Mongabay.co.id

Pembenahan Tata Kelola Baru Mulai, Lanjutkan Kebijakan Moratorium Izin Sawit

Aksi menyuarakan penyelamatan hutan adat Laman Kinipan di Lamandau, Kalteng. Foto: Safrudin Mahendra-Save Our Borneo

 

 

 

 

Instruksi Presiden (Inpres) Nomor 8/2018 tentang Penundaan dan Evaluasi Perizinan Perkebunan Sawit serta Peningkatan Perkebunan Sawit, sudah berjalan selama tiga tahun, pada 19 September lalu. Hingga kini, belum ada kejelasan dari pemerintah soal kelanjutan dari aturan moratorium izin sawit ini. Selesai, perpanjang atau mungkin kebijakan setop permanen izin sawit?

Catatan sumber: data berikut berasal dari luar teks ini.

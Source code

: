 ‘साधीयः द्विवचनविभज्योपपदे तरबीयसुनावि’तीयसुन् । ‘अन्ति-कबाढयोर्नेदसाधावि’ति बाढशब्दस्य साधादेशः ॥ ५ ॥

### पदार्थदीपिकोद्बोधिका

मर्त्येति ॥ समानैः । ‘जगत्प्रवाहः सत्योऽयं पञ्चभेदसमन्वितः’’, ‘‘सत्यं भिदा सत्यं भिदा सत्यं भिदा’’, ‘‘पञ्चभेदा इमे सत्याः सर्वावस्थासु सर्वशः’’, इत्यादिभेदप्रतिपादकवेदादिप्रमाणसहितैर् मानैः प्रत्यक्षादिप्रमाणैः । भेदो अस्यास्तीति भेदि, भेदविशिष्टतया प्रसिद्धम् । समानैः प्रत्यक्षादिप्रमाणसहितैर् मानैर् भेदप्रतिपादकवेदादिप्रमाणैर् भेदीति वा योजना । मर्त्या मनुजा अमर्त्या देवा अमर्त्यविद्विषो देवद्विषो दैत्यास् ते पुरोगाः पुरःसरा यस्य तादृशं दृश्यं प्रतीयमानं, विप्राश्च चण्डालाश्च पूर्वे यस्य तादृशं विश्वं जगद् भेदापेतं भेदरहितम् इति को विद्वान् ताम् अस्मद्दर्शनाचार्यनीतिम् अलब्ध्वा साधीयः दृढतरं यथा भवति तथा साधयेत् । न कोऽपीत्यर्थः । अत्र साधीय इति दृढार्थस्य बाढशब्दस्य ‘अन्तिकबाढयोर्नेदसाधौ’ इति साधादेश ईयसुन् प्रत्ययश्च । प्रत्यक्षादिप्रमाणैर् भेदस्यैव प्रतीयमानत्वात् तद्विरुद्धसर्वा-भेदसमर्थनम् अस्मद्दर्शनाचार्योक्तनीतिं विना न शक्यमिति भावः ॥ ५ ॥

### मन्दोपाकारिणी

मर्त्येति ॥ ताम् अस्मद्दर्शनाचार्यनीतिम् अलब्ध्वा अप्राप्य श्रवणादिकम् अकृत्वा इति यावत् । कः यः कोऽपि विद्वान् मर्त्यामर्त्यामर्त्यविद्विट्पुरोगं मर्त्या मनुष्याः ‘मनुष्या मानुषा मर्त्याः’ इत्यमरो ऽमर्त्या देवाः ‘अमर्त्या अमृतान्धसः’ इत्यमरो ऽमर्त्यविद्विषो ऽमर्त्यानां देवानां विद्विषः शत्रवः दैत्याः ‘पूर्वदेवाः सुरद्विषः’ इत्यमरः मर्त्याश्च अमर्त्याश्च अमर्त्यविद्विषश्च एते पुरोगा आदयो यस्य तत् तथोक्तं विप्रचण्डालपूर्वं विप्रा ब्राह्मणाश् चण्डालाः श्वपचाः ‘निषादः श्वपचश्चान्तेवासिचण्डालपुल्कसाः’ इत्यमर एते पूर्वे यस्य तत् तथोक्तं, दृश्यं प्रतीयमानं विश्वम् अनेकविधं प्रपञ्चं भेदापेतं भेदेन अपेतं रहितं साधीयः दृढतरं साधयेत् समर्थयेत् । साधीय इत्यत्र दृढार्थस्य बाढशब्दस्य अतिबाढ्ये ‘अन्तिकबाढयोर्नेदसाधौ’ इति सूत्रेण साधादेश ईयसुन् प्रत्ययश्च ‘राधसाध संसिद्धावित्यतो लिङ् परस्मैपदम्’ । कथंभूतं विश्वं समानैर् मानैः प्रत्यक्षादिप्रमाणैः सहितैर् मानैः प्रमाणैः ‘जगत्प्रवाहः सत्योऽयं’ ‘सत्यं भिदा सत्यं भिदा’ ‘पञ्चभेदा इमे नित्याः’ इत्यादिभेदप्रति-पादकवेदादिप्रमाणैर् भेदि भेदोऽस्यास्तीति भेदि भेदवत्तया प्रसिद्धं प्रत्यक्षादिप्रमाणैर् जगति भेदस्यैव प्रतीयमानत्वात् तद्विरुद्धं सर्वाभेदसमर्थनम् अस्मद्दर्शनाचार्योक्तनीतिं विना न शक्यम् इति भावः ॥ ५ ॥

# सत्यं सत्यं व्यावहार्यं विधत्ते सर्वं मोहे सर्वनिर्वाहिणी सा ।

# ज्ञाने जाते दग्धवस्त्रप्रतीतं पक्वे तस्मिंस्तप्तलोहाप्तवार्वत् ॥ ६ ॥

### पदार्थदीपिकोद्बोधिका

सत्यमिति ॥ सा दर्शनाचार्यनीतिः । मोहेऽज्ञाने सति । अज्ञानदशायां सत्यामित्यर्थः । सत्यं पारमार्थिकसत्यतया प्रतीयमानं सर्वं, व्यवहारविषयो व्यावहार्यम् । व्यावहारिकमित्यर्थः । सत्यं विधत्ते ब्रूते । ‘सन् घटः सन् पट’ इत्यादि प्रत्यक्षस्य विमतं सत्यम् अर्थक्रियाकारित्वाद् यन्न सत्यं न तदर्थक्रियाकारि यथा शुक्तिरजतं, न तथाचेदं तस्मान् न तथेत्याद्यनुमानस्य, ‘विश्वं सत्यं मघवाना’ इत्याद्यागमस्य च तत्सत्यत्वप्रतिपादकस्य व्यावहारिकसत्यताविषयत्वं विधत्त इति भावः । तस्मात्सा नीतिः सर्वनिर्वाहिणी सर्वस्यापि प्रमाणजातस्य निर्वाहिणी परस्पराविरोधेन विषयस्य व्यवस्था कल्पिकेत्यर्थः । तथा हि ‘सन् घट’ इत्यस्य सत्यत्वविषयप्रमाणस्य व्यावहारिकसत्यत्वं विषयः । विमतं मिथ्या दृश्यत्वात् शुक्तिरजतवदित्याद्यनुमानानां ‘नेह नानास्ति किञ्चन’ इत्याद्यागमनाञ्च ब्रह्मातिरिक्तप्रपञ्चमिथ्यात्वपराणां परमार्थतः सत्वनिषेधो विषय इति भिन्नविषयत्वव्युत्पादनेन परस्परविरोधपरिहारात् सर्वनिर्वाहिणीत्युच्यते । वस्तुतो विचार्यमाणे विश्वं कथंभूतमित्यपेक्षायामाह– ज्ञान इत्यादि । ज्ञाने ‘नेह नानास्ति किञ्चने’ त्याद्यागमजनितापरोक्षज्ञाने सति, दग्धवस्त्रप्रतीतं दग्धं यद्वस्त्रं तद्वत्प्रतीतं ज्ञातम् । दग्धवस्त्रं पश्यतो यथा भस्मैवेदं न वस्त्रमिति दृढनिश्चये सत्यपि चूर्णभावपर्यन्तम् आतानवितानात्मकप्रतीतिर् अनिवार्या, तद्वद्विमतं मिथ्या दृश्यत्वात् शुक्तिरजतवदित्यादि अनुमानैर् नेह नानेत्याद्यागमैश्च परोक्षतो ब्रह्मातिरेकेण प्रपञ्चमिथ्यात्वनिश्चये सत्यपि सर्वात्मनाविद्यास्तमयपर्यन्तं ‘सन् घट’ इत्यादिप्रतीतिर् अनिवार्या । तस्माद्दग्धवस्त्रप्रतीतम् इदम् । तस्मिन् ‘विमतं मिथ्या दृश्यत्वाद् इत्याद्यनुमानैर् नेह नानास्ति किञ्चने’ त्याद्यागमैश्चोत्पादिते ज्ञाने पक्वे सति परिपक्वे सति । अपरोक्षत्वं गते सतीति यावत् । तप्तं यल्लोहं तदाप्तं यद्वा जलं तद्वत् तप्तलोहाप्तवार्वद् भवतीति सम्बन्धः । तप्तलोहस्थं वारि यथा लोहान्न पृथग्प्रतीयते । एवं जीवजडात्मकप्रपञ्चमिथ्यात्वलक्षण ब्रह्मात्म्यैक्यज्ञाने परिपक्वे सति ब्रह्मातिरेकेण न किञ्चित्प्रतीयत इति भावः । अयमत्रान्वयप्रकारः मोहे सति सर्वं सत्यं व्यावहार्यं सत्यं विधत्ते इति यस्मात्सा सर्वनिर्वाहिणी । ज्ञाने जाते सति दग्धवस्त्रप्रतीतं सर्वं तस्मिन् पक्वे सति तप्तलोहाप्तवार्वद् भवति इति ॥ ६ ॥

Moratorium bertujuan memperbaiki tata kelola izin dan meningkatkan produktivitas sawit. Proses baru mulai, masalah masih bertumpuk seperti tumpang tindih lahan, deforestasi, konflik lahan, produktivitas sampai pendapatan negara belum optimal dari sektor ini. Untuk itu, berbagai kalangan menyuarakan betapa penting memperpanjang dan menguatkan serta memperluas cakupan inpres ini. Bahkan, ada yang mengusulkan aturan moratorium naik jadi setop izin sawit.

Mufti Ode, Direktur Eksekutif Forest Watch Indoensia menyatakan, sepanjang 2017-2020, luas hutan alam di perkebunan sawit terus menurun dari 3.645.314,49 pada 2017 jadi 3.549.173,69 hektar pada 2021. Berarti pembersihan lahan di perkebunan sawit, yang menyebabkan deforestasi terus terjadi.

Ada moratorium saja seperti itu, apatah lagi kalau kebijakan ini setop, ekspansi perkebunan sawit akan makin luas. Ada kerawanan terjadi pembukaan hutan antara lain untuk keperluan bahan bakar nabati dari sawit.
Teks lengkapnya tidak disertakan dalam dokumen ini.